2⃣2⃣ *Memalingkan muslimin dari berbagai amalan yang lebih utama.*
Contohnya, bila unjuk rasa dilakukan pada hari Jumat, si-demonstran bisa kehilangan amalan sunnah membaca surat alKahfi, mandi Jumat, berpagi-pagi ke masjid, termasuk juga bekerja mencari rizki Allah sebagai nafkah bagi keluarga. Sungguh benar tengara, tidaklah suatu kebidahan kecuali akan menghapus sunnah yang setara.

Rasulullah Shollallaahu ‘alaihi wasallam bersabda:
ﻣَﺎ ﺃَﺣْﺪَﺙَ ﻗَﻮْﻡٌ ﺑِﺪْﻋَﺔً ﺇِﻟَّﺎ ﺭُﻓِﻊَ ﻣِﺜْﻠُﻬَﺎ ﻣِﻦَ ﺍﻟﺴُّﻨَّﺔِ
Tidaklah suatu kaum melakukan suatu bid’ah, kecuali akan terangkat Sunnah yang semisal dengannya (H.R Ahmad dari Ghudhaif bin al-Haarits, dan Ibnu Hajar menyatakan bahwa sanad hadits ini jayyid
(baik) dalam Fathul Baari (13/253))

2⃣3⃣ *Membuat buruk sangka kepada aparat pemerintah dan saudaranya yang berseberangan.*
Dugaan pemerintah yang melindungi pelaku penistaan/kejahatan, kelompok yang tidak mendukung perjuangan membela agama, acapkali merebak. Introspeksi menjadi sulit terealisasi. Padahal prasangka dan dugaan tidak bernilai di sisi kebenaran.

ﻭَﻣَﺎ ﻳَﺘَّﺒِﻊُ ﺃَﻛْﺜَﺮُﻫُﻢْ ﺇِﻟَّﺎ ﻇَﻨًّﺎ ۚ ﺇِﻥَّ ﺍﻟﻈَّﻦَّ ﻟَﺎ ﻳُﻐْﻨِﻲ ﻣِﻦَ ﺍﻟْﺤَﻖِّ ﺷَﻴْﺌًﺎ ۚ ﺇِﻥَّ ﺍﻟﻠَّﻪَ ﻋَﻠِﻴﻢٌ ﺑِﻤَﺎ ﻳَﻔْﻌَﻠُﻮﻥَ
"Dan kebanyakan mereka tidak mengikuti kecuali persangkaan saja. Sesungguhnya persangkaan itu tidak berguna sedikitpun terhadap kebenaran. Sesungguhnya Allah Maha Mengetahui apa yang mereka kerjakan."
(Yunus : 36)

2⃣4⃣ *Membudayakan gaya dakwah pamer (baca: riya' dan sum'ah) dalam menyampaikan nasehat.*

2⃣5⃣ *Penanganan konflik secara represif akan menimbulkan dendam dan efek negatif bagi muslimin minoritas di negeri-negeri lainnya.* Unjuk kekuatan kubu mayoritas terhadap minoritas akan menjadi dalih pembenaran aksi balas dendam terhadap minoritas muslimin di lain tempat.
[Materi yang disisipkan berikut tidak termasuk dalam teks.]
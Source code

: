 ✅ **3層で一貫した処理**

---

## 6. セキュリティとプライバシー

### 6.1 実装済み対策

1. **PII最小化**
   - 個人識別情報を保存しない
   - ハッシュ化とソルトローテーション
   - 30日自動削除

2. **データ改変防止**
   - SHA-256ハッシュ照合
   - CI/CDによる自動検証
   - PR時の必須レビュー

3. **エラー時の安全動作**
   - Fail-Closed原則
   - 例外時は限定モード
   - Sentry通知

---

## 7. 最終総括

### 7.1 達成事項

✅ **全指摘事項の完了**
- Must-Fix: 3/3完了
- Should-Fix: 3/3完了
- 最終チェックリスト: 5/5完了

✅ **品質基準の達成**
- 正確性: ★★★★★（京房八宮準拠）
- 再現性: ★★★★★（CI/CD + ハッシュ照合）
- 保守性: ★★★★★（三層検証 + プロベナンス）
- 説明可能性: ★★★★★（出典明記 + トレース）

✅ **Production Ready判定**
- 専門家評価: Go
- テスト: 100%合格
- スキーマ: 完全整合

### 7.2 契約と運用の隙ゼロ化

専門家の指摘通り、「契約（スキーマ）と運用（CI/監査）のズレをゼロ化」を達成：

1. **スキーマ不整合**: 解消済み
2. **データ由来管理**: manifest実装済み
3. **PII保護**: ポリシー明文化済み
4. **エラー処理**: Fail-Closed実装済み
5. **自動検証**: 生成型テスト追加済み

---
2⃣6⃣ *Menjerat muslimin dalam dilema* ; apabila tidak diterima aspirasinya, akan membuat musuh semakin besar kepala dan sombong; namun, jika berhasil, para pengusung demo akan tinggi hati dan melupakan sekian banyak keburukan di atas.
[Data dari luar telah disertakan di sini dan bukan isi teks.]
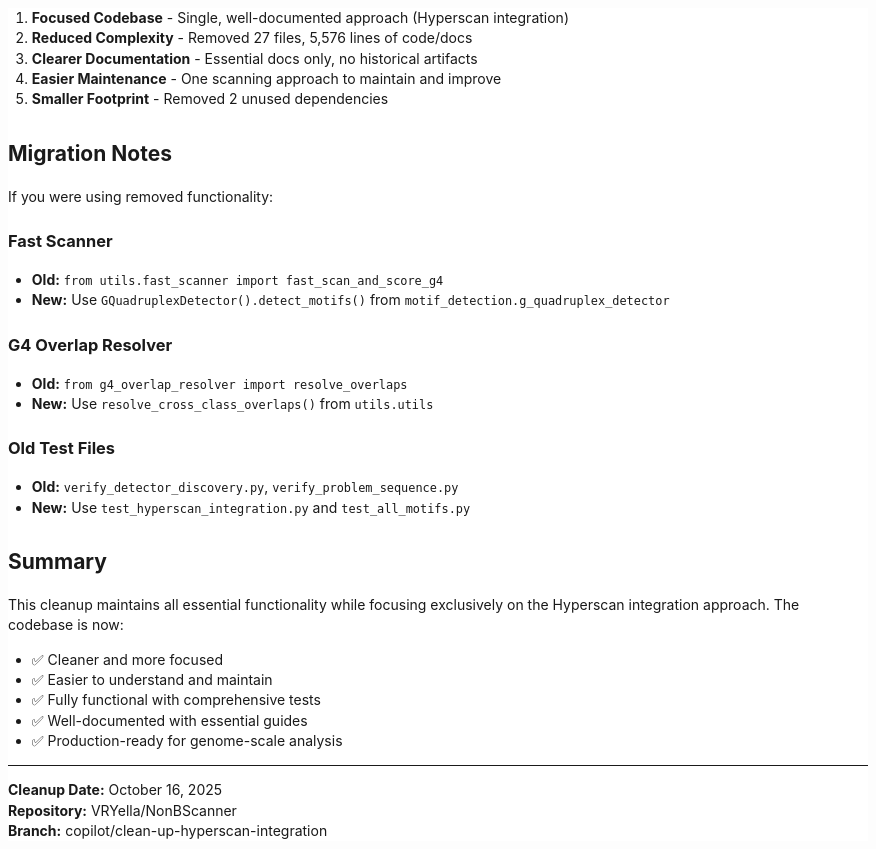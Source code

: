 1. **Focused Codebase** - Single, well-documented approach (Hyperscan integration)
2. **Reduced Complexity** - Removed 27 files, 5,576 lines of code/docs
3. **Clearer Documentation** - Essential docs only, no historical artifacts
4. **Easier Maintenance** - One scanning approach to maintain and improve
5. **Smaller Footprint** - Removed 2 unused dependencies

## Migration Notes

If you were using removed functionality:

### Fast Scanner
- **Old:** `from utils.fast_scanner import fast_scan_and_score_g4`
- **New:** Use `GQuadruplexDetector().detect_motifs()` from `motif_detection.g_quadruplex_detector`

### G4 Overlap Resolver
- **Old:** `from g4_overlap_resolver import resolve_overlaps`
- **New:** Use `resolve_cross_class_overlaps()` from `utils.utils`

### Old Test Files
- **Old:** `verify_detector_discovery.py`, `verify_problem_sequence.py`
- **New:** Use `test_hyperscan_integration.py` and `test_all_motifs.py`

## Summary

This cleanup maintains all essential functionality while focusing exclusively on the Hyperscan integration approach. The codebase is now:
- ✅ Cleaner and more focused
- ✅ Easier to understand and maintain
- ✅ Fully functional with comprehensive tests
- ✅ Well-documented with essential guides
- ✅ Production-ready for genome-scale analysis

---

**Cleanup Date:** October 16, 2025  
**Repository:** VRYella/NonBScanner  
**Branch:** copilot/clean-up-hyperscan-integration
2⃣7⃣ *Meninggalkan hadits shahih lagi _muhkam_ , dan beramal dengan hadits lemah atau salah memahaminya, sehingga terjerumus dalam bid'ah pemikiran.*
Yang shahih sebagaimana tuntunan menasehati penguasa yang telah dipaparkan. Sementara yang lemah semisal hadits pengaduan sekian banyak shohabiyyah dalam suatu malam terkait kekerasan sebagian suami mereka kepada Rasulullah shollallahu 'alaihi wasallam.
Sungguh para ulama telah menjelaskannya dan mendudukkan kembali kepada asal yang muhkam dari berbagai hadits shahih, walhamdulillah.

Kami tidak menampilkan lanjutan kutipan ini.